In this work, we extend the model of Mao et al. (2019) to jointly learn denotations and groundings through a novel mechanism which we call parallel attention. The task is closely related to recent work on self-supervised learning of object representations (Burgess et al., 2019; Engelcke et al., 2019; Greff et al., 2019, 2016; Jiang et al., 2020; Lin et al., 2020; Locatello et al., 2020). That work aims to learn object representations without bounding box supervision, though the training signal differs from the current work, using reconstruction loss instead of linguistic signal. We describe our model in the next section.

Refer to caption — Figure 1: Model architecture. During training, the model’s distribution over predicted answers is compared to the ground truth answer; this provides the only training signal. The model assumes access to ground truth semantic parses.

3 Model

Our model consists of two components: a grounding module and a semantic module. The grounding model processes an input image using our novel parallel attention mechanism to produce a set of $n$ grounding variables $\{v_{i}\}_{1\leq i\leq n}$ each of which is meant to represent an object, group of objects, or other groundable part of a scene. In order to allow for differing numbers of objects across images, the grounding module also returns a vector $h\in[0,1]^{n}$ of objecthood parameters which allows the model to turn off or on particular grounding variables—allowing our model to learn the number of objects in a scene from data.

The semantic module represents individual word denotations as well as how these are composed. The meaning of CLEVR questions in our model is represented using a domain specific language (DSL) derived from that of Mao et al. (2019) and related to the DSL reported in the original CLEVR paper (Johnson et al., 2017a).

At a high level, our semantics, like that of Mao et al. (2019), makes use of two leading ideas. First, the denotations of individual predicates used in CLEVR questions, such as red or in front of, are formalized in terms of concept embeddings which are compared to grounding variables to determine the degree to which an object matches the predicate. Second, composition is accomplished primarily through fuzzy variants of standard logical operators such as and and or. We describe the model in greater detail below.

3.1 The Grounding Module

As input to the grounding module, CLEVR images are represented as $c$ -channel feature maps $I\in\mathbb{R}^{l\times w\times c}$ derived from the pre-trained ResNet proposed in He et al. (2016). In what follows, we will refer to each set of channels at a particular feature map position, that is $I_{[l,w,:]}$ , as a column.
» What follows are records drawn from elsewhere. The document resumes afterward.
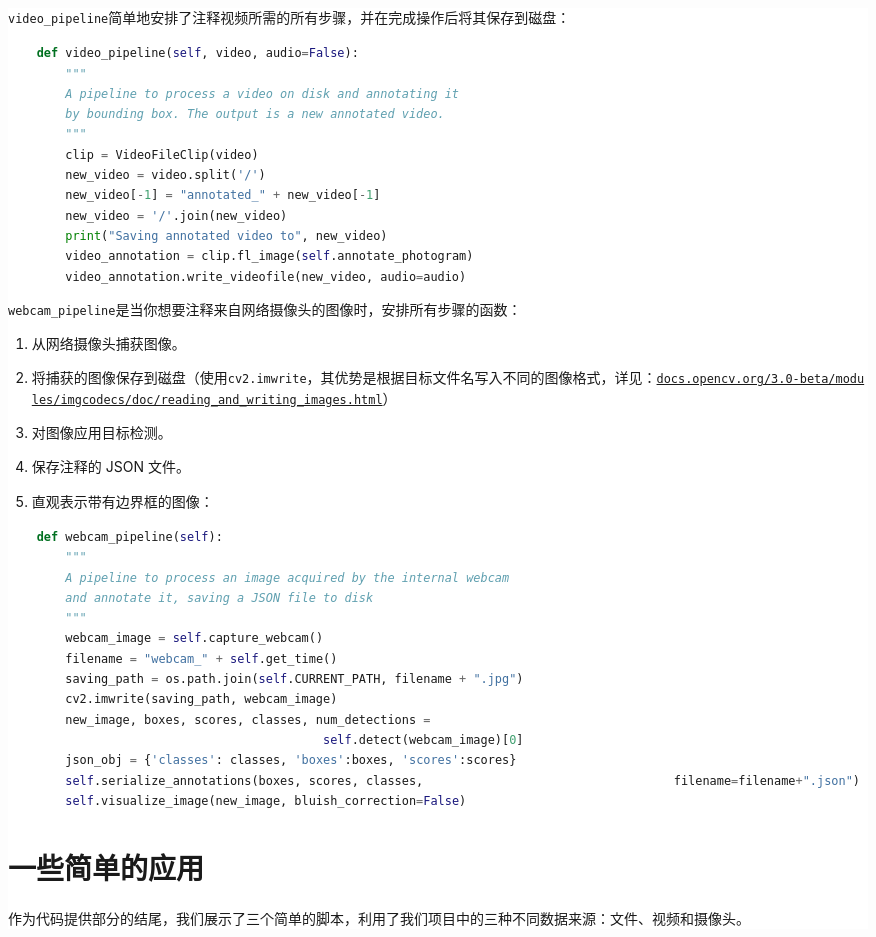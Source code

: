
 ```py
```

`video_pipeline`简单地安排了注释视频所需的所有步骤，并在完成操作后将其保存到磁盘：

```py
    def video_pipeline(self, video, audio=False):
        """
        A pipeline to process a video on disk and annotating it
        by bounding box. The output is a new annotated video.
        """
        clip = VideoFileClip(video)
        new_video = video.split('/')
        new_video[-1] = "annotated_" + new_video[-1]
        new_video = '/'.join(new_video)
        print("Saving annotated video to", new_video)
        video_annotation = clip.fl_image(self.annotate_photogram)
        video_annotation.write_videofile(new_video, audio=audio)
```

`webcam_pipeline`是当你想要注释来自网络摄像头的图像时，安排所有步骤的函数：

1.  从网络摄像头捕获图像。

1.  将捕获的图像保存到磁盘（使用`cv2.imwrite`，其优势是根据目标文件名写入不同的图像格式，详见：[`docs.opencv.org/3.0-beta/modules/imgcodecs/doc/reading_and_writing_images.html`](http://docs.opencv.org/3.0-beta/modules/imgcodecs/doc/reading_and_writing_images.html)）

1.  对图像应用目标检测。

1.  保存注释的 JSON 文件。

1.  直观表示带有边界框的图像：

```py
    def webcam_pipeline(self):
        """
        A pipeline to process an image acquired by the internal webcam
        and annotate it, saving a JSON file to disk
        """
        webcam_image = self.capture_webcam()
        filename = "webcam_" + self.get_time()
        saving_path = os.path.join(self.CURRENT_PATH, filename + ".jpg")
        cv2.imwrite(saving_path, webcam_image)
        new_image, boxes, scores, classes, num_detections =  
                                            self.detect(webcam_image)[0]
        json_obj = {'classes': classes, 'boxes':boxes, 'scores':scores}
        self.serialize_annotations(boxes, scores, classes,                                   filename=filename+".json")
        self.visualize_image(new_image, bluish_correction=False)
```

# 一些简单的应用

作为代码提供部分的结尾，我们展示了三个简单的脚本，利用了我们项目中的三种不同数据来源：文件、视频和摄像头。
Each grounding variable is bound to information that is the result of selecting information from $I$ weighted by a variable-specific attention map. We first describe how these attention maps are computed using our parallel attention mechanism.

We start by computing a foreground map $F\in[0,1]^{l\times w}$ of the image. This foreground map is meant to distinguish potential objects from background and is used to initialize the parallel attention mechanism:

F=\sigma(\textsc{cnn}_{F}(I)).

(1)

We compute initial attention maps $A_{i}^{0}\in[0,1]^{l\times w}$ for each grounding variable $v_{i}$ by (i) finding the $n$ local maxima of $F$ and (ii) pre-initializing a separate attention map $A^{\mathrm{pre}}_{i}$ with weights given by a Gaussian centered on the position of the $i$ -th local maximum in $F$ and (iii) applying a convolutional neural network to derive the initial attention $A_{i}^{0}=\sigma(\textsc{cnn}_{0}([I;\bar{F};\bar{A}^{\mathrm{pre}}_{i}]))$ . Here and below the notation $\bar{X}$ for a matrix $X$ means: $\bar{X}=\log(X)$ .

Our parallel attention mechanism iteratively computes a scope $R_{i}\in[0,1]^{l\times w}$ and an attention map $A_{i}^{m}\in[0,1]^{l\times w}$ for each grounding variable $v_{i}$ using the following update equations for step $m$ :

	$\displaystyle R^{m}_{i}$	$\displaystyle=\prod_{j\neq i}\left[1-A^{m-1}_{i}\right],$		(2)
	$\displaystyle A^{m}_{i}$	$\displaystyle=\sigma(\textsc{cnn}_{m}([I;\bar{F};\bar{R}^{m-1}_{i};\bar{A}^{m-1}_{i}])).$		(3)

Here each scope represents the portion of the image unattended to by the other attentions. All attentions are updated in parallel on each step $m$ . We update $s$ times and take $A^{s}_{i}$ to be the final attention map for each grounding variable $v_{i}\in\mathbb{R}^{c}$ .

The grounding variable $v_{i}$ is bound to the foreground- and attention-weighted average of channels over the feature map:

v_{i}=\sum_{j,k}(F\odot A^{s}_{i})_{[j,k]}I_{[j,k,:]},

(4)

where $\odot$ denotes element-wise multiplication. Note that we include the foreground map $F$ in this computation in order to allow training signal to flow to this object, since our max-based initialization procedure is non-differentiable.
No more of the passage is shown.